She is sitting on a soft chair which is curved and there is a milk jug in front of her which is white and also curved, the curved objects suggest her femininity and we feel more in touch with her. She is wearing fairly light clothing and sates that she is going to return to phoenix, letting us know that she is capable of redemption and this makes us see her as a nice character and causes us to feel sympathy for her. She also has behind her a round picture frame which goes with the rest of the mise en scene around her, which is all delicate, angelic and feminine.
This is a great contrast to Norman, who is sitting in the dark part of the room. The chair that he is sitting on is very angular and dark and isn’t as soft as Marion’s, it reflects his character that is revealed later in the film, the sharp and strange person that he is. Everything around him is much less modern than what Marion’s sitting in, instead of a lamp he has an unlit candle, which suggest darkness and that he is stuck in the past and cant seem to find a way out .
The fact that further from the light source compared to Marion also suggests that he is further way from reality and from God. Amongst the old furniture behind him there’s also a heavy and dark chest of drawers which darkens his part of the room and reminds us again of the past. The birds that he stuffs are nearly always in shot, either next to him or from above him, showing his two sides, the one that he’s a predator and kills people while he’s his mother and then his prey side, the side of him where he is a victim of his psychosis.
Norman’s connection with speech is also ominous and his face is in the dark so we feel as if not everything about him has been revealed, that there is another side of him that we have not yet met. There is a part in this scene where Marion brings up the subject of Normans mother he begins to get very defensive, music begins to play and he leans forward and we see him from a low angle shot as he dominates the screen and the light lights up half his face, he seems more menacing and mysterious.
This is a key moment of tension in the film, because the audience begin to feel uneasy of Norman. Throughout this scene Norman is shot from different angles to show his menace and his vulnerability. We always see him with one side concealed, we see the dark side and the owl that he has stuffed coming down on him and here we see his mother personality coming through. When Marion is filmed, she is always filmed in mid shot, and face front so we can see her and nothing is hidden. This shows us her normality and stability but can also be fairly static.

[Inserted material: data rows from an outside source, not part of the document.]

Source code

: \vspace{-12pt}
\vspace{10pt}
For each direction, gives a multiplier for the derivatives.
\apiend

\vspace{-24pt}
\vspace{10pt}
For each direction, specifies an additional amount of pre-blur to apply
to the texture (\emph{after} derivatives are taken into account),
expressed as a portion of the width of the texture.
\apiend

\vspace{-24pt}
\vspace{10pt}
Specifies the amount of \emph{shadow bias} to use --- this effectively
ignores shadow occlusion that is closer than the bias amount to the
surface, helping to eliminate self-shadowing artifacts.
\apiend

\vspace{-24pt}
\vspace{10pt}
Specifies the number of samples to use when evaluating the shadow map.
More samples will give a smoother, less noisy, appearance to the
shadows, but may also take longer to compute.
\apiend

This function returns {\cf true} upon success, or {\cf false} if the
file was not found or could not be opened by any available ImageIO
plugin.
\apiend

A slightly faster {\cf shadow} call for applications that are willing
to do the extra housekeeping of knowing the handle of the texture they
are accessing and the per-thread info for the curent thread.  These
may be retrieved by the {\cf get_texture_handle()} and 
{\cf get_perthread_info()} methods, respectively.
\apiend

She is virtually at eye level with us so we can see her clearly and relate to her, but with Norman we never see his face in full view and we feel cut off from him and as if we cannot relate to him and are uneasy of him. We never see them both together when they have both sat down and are talking; we see most of the scene in shot-reverse-shot where both of them are completely separate from each other. This emphasises the difference between them and the gap between them. We can see Marion’s normality and his abnormality very clearly in this scene.
At the end of the scene when she stands up to go, she becomes much more dominating of the screen and he becomes to look much more vulnerable because he is smaller and in the corner, so we are reminded that he is also a victim. The next major scene in this film is the shower scene, where Marion, the main character of the film and the one that the audience have come to see gets killed off. Its was shocking to be let into such a private place, as a bathroom in the 1960s and it was even more outrageous then to see the close up of a toilet being flushed.
We would not expect a murder to take place in a bathroom because we think of a bathroom as a clean place, a haven not where someone is killed because this is a messy act especially if they are being stabbed. When she enters the shower, she goes in there to be cleansed of her guilt because she had recently decided to take the money she had stolen back. When she undresses to get into the shower we only see her legs as respect to the actress, Janet Leigh, but the fact that she has got no clothes on makes her appear more vulnerable.
When she steps into the shower, she shuts the curtain, at this moment in the film we feel cut off from her and also that we should see no more as a shower is such a private act. But we get let into the shower with her. This is pure cinema as we are totally involved with what the character is doing; we could also see it as voyeurism. This is when you are spying on someone when they are meant to be in privacy. It also reminds us of when Norman was peeping in on Marion from the office. When Marion is in the shower she seems relaxed and pleasured.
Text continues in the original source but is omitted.